Exercise goal:
In the entries below, find the line with "## Central Connecticut" and the line with "## Chestnut Hill"; give again those lines and every line between them, exactly.

Saved data entries:
Content starts

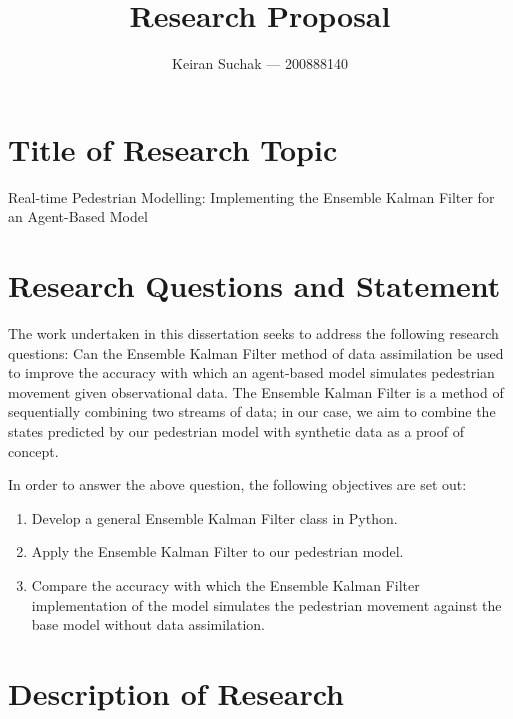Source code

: \documentclass[12pt, twoside, a4paper]{article}
\begin{document}
\title{Research Proposal}
\author{Keiran Suchak --- 200888140}
\maketitle

\section{Title of Research Topic}\label{sec:title}

Real-time Pedestrian Modelling: Implementing the Ensemble Kalman Filter for an
Agent-Based Model

\section{Research Questions and Statement}\label{sec:questions}


The work undertaken in this dissertation seeks to address the following research
questions: Can the Ensemble Kalman Filter method of data assimilation be used to
improve the accuracy with which an agent-based model simulates pedestrian
movement given observational data.
The Ensemble Kalman Filter is a method of sequentially combining two streams of
data; in our case, we aim to combine the states predicted by our pedestrian
model with synthetic data as a proof of concept.

In order to answer the above question, the following objectives are set out:
\begin{enumerate}
    \item Develop a general Ensemble Kalman Filter class in Python.
    \item Apply the Ensemble Kalman Filter to our pedestrian model.
    \item Compare the accuracy with which the Ensemble Kalman Filter
        implementation of the model simulates the pedestrian movement against
        the base model without data assimilation.
\end{enumerate}

\section{Description of Research}\label{sec:research_descr}
\end{document}
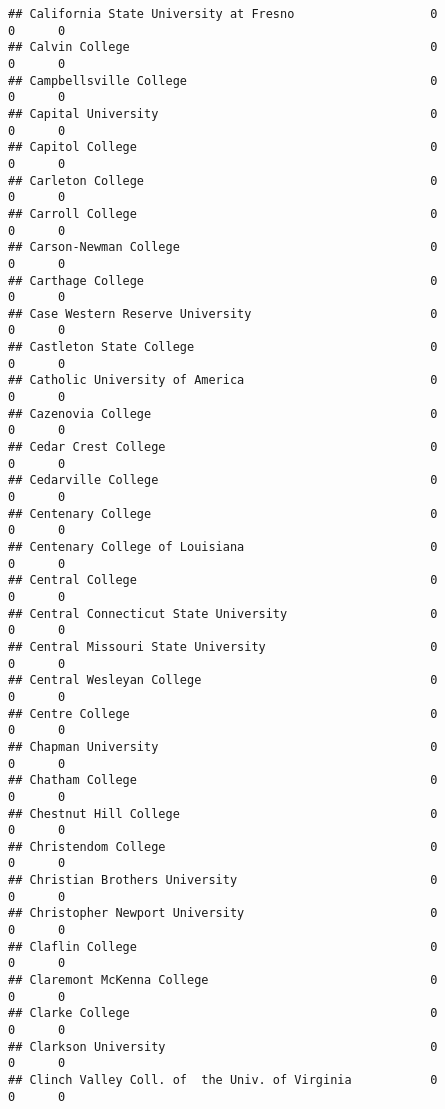 \documentclass[
]{article}
\begin{document}
\begin{verbatim}
## California State University at Fresno                   0          0      0
## Calvin College                                          0          0      0
## Campbellsville College                                  0          0      0
## Capital University                                      0          0      0
## Capitol College                                         0          0      0
## Carleton College                                        0          0      0
## Carroll College                                         0          0      0
## Carson-Newman College                                   0          0      0
## Carthage College                                        0          0      0
## Case Western Reserve University                         0          0      0
## Castleton State College                                 0          0      0
## Catholic University of America                          0          0      0
## Cazenovia College                                       0          0      0
## Cedar Crest College                                     0          0      0
## Cedarville College                                      0          0      0
## Centenary College                                       0          0      0
## Centenary College of Louisiana                          0          0      0
## Central College                                         0          0      0
## Central Connecticut State University                    0          0      0
## Central Missouri State University                       0          0      0
## Central Wesleyan College                                0          0      0
## Centre College                                          0          0      0
## Chapman University                                      0          0      0
## Chatham College                                         0          0      0
## Chestnut Hill College                                   0          0      0
## Christendom College                                     0          0      0
## Christian Brothers University                           0          0      0
## Christopher Newport University                          0          0      0
## Claflin College                                         0          0      0
## Claremont McKenna College                               0          0      0
## Clarke College                                          0          0      0
## Clarkson University                                     0          0      0
## Clinch Valley Coll. of  the Univ. of Virginia           0          0      0

\end{verbatim}
\end{document}
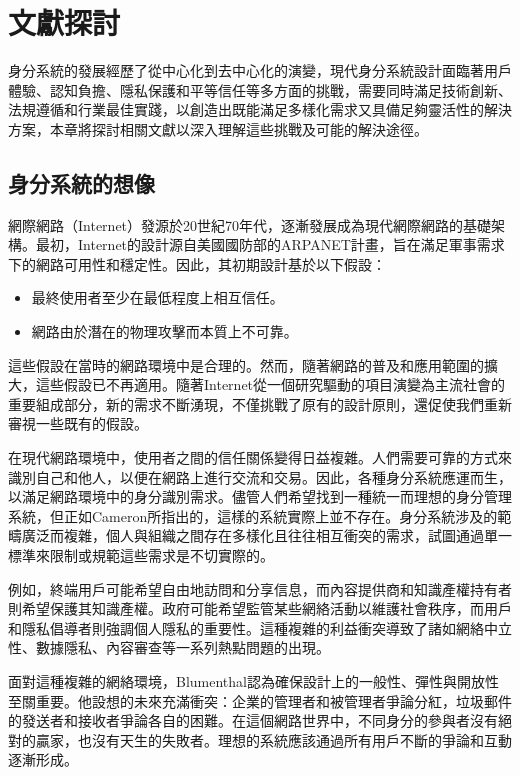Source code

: 
\chapter{文獻探討}
身分系統的發展經歷了從中心化到去中心化的演變，現代身分系統設計面臨著用戶體驗、認知負擔、隱私保護和平等信任等多方面的挑戰，需要同時滿足技術創新、法規遵循和行業最佳實踐，以創造出既能滿足多樣化需求又具備足夠靈活性的解決方案，本章將探討相關文獻以深入理解這些挑戰及可能的解決途徑。
\section{身分系統的想像}
網際網路（Internet）發源於20世紀70年代，逐漸發展成為現代網際網路的基礎架構。最初，Internet的設計源自美國國防部的ARPANET計畫，旨在滿足軍事需求下的網路可用性和穩定性。因此，其初期設計基於以下假設\cite{Pekka2010HIP}：
\begin{itemize}
  \item 最終使用者至少在最低程度上相互信任。
  \item 網路由於潛在的物理攻擊而本質上不可靠。
\end{itemize}
這些假設在當時的網路環境中是合理的。然而，隨著網路的普及和應用範圍的擴大，這些假設已不再適用\cite{tomorrowinternet}。隨著Internet從一個研究驅動的項目演變為主流社會的重要組成部分，新的需求不斷湧現，不僅挑戰了原有的設計原則，還促使我們重新審視一些既有的假設。

在現代網路環境中，使用者之間的信任關係變得日益複雜。人們需要可靠的方式來識別自己和他人，以便在網路上進行交流和交易。因此，各種身分系統應運而生，以滿足網路環境中的身分識別需求。儘管人們希望找到一種統一而理想的身分管理系統，但正如Cameron\cite{cameron2005laws}所指出的，這樣的系統實際上並不存在。身分系統涉及的範疇廣泛而複雜，個人與組織之間存在多樣化且往往相互衝突的需求，試圖通過單一標準來限制或規範這些需求是不切實際的。

例如，終端用戶可能希望自由地訪問和分享信息，而內容提供商和知識產權持有者則希望保護其知識產權。政府可能希望監管某些網絡活動以維護社會秩序，而用戶和隱私倡導者則強調個人隱私的重要性。這種複雜的利益衝突導致了諸如網絡中立性、數據隱私、內容審查等一系列熱點問題的出現\cite{Wu2003NetworkNeutrality}。

面對這種複雜的網絡環境，Blumenthal\cite{Blumenthal2001RethinkingThe}認為確保設計上的一般性、彈性與開放性至關重要。他設想的未來充滿衝突：企業的管理者和被管理者爭論分紅，垃圾郵件的發送者和接收者爭論各自的困難。在這個網路世界中，不同身分的參與者沒有絕對的贏家，也沒有天生的失敗者。理想的系統應該通過所有用戶不斷的爭論和互動逐漸形成。

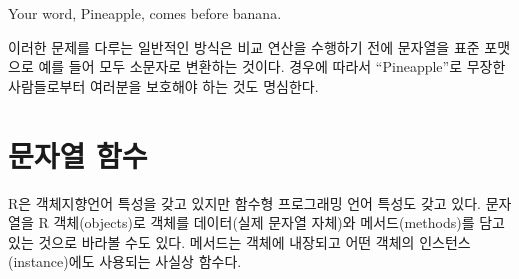 \documentclass[
  letterpaper,
]{book}
\newenvironment{Shaded}{\begin{snugshade}}{\end{snugshade}}
\newcommand{\ExtensionTok}[1]{\textcolor[rgb]{0.00,0.23,0.31}{#1}}
\newcommand{\NormalTok}[1]{\textcolor[rgb]{0.00,0.23,0.31}{#1}}
\begin{document}
\begin{Shaded}
\begin{Highlighting}[]
\ExtensionTok{Your}\NormalTok{ word, Pineapple, comes before banana.}
\end{Highlighting}
\end{Shaded}

이러한 문제를 다루는 일반적인 방식은 비교 연산을 수행하기 전에 문자열을
표준 포맷으로 예를 들어 모두 소문자로 변환하는 것이다. 경우에 따라서
``Pineapple''로 무장한 사람들로부터 여러분을 보호해야 하는 것도
명심한다.

\section{문자열 함수}\label{r-string-method}

R은 객체지향언어 특성을 갖고 있지만 함수형 프로그래밍 언어 특성도 갖고
있다. 문자열을 R 객체(objects)로 객체를 데이터(실제 문자열 자체)와
메서드(methods)를 담고 있는 것으로 바라볼 수도 있다. 메서드는 객체에
내장되고 어떤 객체의 인스턴스(instance)에도 사용되는 사실상 함수다.
   
\end{document}
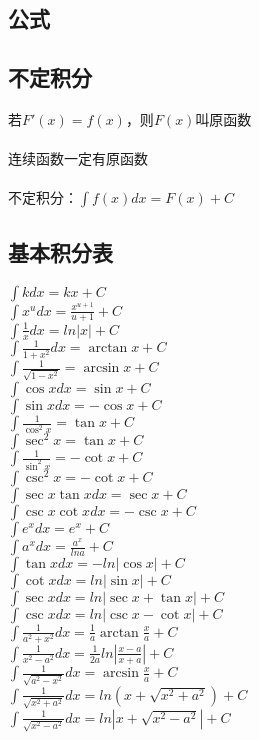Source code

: \documentclass{article}
\begin{document}
\begin{flushleft}
	\LARGE
	
	\section{公式}
	
	\subsection{不定积分}
	
	若$F'(x)=f(x)$，则$F(x)$叫原函数\\
	~\\
	连续函数一定有原函数\\
	~\\
	不定积分：$\int f(x)dx=F(x)+C$\\
	
	\subsection{基本积分表}
	
	$\int kdx=kx+C$\\
	$\int x^udx=\frac{x^{u+1}}{u+1}+C$\\
	$\int \frac{1}{x}dx=ln|x|+C$\\
	$\int \frac{1}{1+x^2}dx=\arctan x+C$\\
	$\int \frac{1}{\sqrt{1-x^2}}=\arcsin x+C$\\
	$\int \cos xdx=\sin x+C$\\
	$\int \sin xdx=-\cos x+C$\\
	$\int \frac{1}{\cos^2x}=\tan x+C$\\
	$\int \sec^2x=\tan x+C$\\
	$\int \frac{1}{\sin^2x}=-\cot x+C$\\
	$\int \csc^2x=-\cot x+C$\\
	$\int \sec x\tan xdx=\sec x+C$\\
	$\int \csc x\cot xdx=-\csc x+C$\\
	$\int e^xdx=e^x+C$\\
	$\int a^xdx=\frac{a^x}{lna}+C$\\
	$\int \tan xdx=-ln|\cos x|+C$\\
	$\int \cot xdx=ln|\sin x|+C$\\
	$\int \sec xdx=ln|\sec x+\tan x|+C$\\
	$\int \csc xdx=ln|\csc x-\cot x|+C$\\
	$\int \frac{1}{a^2+x^2}dx=\frac{1}{a}\arctan \frac{x}{a}+C$\\
	$\int \frac{1}{x^2-a^2}dx=\frac{1}{2a}ln|\frac{x-a}{x+a}|+C$\\
	$\int \frac{1}{\sqrt{a^2-x^2}}dx=\arcsin \frac{x}{a}+C$\\
	$\int \frac{1}{\sqrt{x^2+a^2}}dx=ln(x+\sqrt{x^2+a^2})+C$\\
	$\int \frac{1}{\sqrt{x^2-a^2}}dx=ln|x+\sqrt{x^2-a^2}|+C$\\
	

\end{flushleft}
\end{document}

Content ends

Solved exercise:
## Central Connecticut State University                    0          0      0
## Central Missouri State University                       0          0      0
## Central Wesleyan College                                0          0      0
## Centre College                                          0          0      0
## Chapman University                                      0          0      0
## Chatham College                                         0          0      0
## Chestnut Hill College                                   0          0      0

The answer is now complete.